How hard can it be, right? Reality says - wrong!

Simple idea of collecting data from website

On the first glance, the task was an easy peasy one. We simply need to track product's page in a store and grab its price. Having the table of price and date the price was collected makes it easy to calculate inflation rate, build a nice visual chart, and do any other fancy stuff for data analysis.

Since a product may disappear from sale, it was decided not to track a particular product, but to track the cheapest product in its category. For example, cheapest bread. This makes sense, as people will continue buying bread anyways.

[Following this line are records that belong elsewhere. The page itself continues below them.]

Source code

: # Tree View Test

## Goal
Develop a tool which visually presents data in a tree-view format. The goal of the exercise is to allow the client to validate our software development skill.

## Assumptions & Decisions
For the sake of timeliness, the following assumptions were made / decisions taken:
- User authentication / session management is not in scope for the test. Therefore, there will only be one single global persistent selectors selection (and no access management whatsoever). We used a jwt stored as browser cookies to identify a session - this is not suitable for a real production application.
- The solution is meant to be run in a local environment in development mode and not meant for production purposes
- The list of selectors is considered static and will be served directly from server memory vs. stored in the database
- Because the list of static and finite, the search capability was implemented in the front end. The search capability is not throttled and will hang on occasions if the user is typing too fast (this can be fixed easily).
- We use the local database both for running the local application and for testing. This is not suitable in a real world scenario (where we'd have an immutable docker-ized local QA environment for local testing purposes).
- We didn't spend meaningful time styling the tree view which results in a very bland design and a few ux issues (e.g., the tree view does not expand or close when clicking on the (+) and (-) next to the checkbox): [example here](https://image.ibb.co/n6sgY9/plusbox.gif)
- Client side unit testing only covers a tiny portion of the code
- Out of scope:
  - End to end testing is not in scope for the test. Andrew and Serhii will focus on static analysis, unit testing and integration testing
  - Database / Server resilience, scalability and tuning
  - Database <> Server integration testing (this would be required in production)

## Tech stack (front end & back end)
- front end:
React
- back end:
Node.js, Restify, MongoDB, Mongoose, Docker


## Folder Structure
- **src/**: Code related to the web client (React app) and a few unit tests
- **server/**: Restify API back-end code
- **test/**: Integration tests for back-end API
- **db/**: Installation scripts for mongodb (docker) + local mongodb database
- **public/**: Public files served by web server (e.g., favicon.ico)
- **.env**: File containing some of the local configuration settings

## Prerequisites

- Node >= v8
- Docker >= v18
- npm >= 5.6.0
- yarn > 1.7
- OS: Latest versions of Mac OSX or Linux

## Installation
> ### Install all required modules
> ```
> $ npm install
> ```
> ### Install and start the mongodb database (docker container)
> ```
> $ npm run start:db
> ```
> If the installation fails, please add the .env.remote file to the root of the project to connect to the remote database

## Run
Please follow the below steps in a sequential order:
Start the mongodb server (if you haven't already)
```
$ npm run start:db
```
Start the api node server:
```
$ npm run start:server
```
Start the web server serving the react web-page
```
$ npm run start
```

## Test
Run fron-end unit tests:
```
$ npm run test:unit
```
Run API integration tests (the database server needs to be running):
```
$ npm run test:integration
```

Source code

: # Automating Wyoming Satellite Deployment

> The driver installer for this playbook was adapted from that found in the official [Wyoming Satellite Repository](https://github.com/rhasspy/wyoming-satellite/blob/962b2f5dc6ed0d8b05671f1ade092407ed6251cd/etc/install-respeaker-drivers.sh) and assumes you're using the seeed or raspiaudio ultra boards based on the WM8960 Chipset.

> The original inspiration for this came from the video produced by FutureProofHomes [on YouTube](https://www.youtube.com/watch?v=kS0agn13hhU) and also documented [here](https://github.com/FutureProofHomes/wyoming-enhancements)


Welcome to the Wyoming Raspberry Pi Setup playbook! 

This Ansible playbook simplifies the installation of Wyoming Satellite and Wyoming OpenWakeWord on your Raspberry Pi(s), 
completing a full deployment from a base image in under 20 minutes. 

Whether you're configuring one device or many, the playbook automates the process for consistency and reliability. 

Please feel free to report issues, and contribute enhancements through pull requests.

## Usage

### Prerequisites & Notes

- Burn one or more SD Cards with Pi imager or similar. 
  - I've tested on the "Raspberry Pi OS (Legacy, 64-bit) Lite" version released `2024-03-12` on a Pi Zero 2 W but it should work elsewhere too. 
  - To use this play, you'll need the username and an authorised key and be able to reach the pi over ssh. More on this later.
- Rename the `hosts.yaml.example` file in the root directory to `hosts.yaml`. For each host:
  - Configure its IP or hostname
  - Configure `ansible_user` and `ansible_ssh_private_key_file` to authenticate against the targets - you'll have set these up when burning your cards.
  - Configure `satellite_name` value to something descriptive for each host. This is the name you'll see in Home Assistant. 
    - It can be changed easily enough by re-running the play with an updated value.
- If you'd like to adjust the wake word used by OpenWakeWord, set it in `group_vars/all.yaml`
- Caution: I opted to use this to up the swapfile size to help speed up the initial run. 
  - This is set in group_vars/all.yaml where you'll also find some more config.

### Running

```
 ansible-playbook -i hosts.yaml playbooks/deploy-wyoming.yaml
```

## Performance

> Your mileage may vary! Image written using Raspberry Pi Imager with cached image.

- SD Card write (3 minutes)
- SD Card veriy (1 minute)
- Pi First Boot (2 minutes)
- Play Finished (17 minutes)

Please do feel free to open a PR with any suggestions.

It's the price that matters, not brand and product name.

Having established basics, an approach emerged:

Navigate to grocery store's website
Search for a product that has to be tracked
Sort the search result by price to get the cheapest product
Nicely ask AI to help writing software code that grabs product title and price of the first product on the page. Since results are sorted starting cheapest one, the first product on page will have the lowest price
Collect a database of price changes, calculate real inflation, show fancy charts
Add more products for tracking, more stores, grab a beer and enjoy results

And that opened hell of HTML layouts.

Who knew stores treat price tags like government secrets? Not me

At first, the plan was honest and civilized: use the good old BeautifulSoup - a Python library as gentle and friendly as its name. I fed it some HTML from the first store, and it dutifully fetched the price like a golden retriever bringing a stick. Success! This is going to be easy, I thought. A classic setup:

At that point, my noble produce inflation tracker quietly died. Not with a bang, but with a CAPTCHA. Almost every store now demands you to prove you're human - simply for the honor of reading the price tag of a loaf of bread. It’s as if prices are state secrets, and shoppers are undercover agents. You just want to know how much eggs cost, and suddenly you're solving puzzles for an algorithm that doesn’t believe in your existence.

Having next store in the tracker’s list returned empty soup full of nothing except CAPTCHA wall, I escalated. AI has advised to bring out the big guns: Firefox, a real browser with a real user profile, controlled by Selenium. Driven by code, grocery stores opened their pages for a proper citizen of the Internet.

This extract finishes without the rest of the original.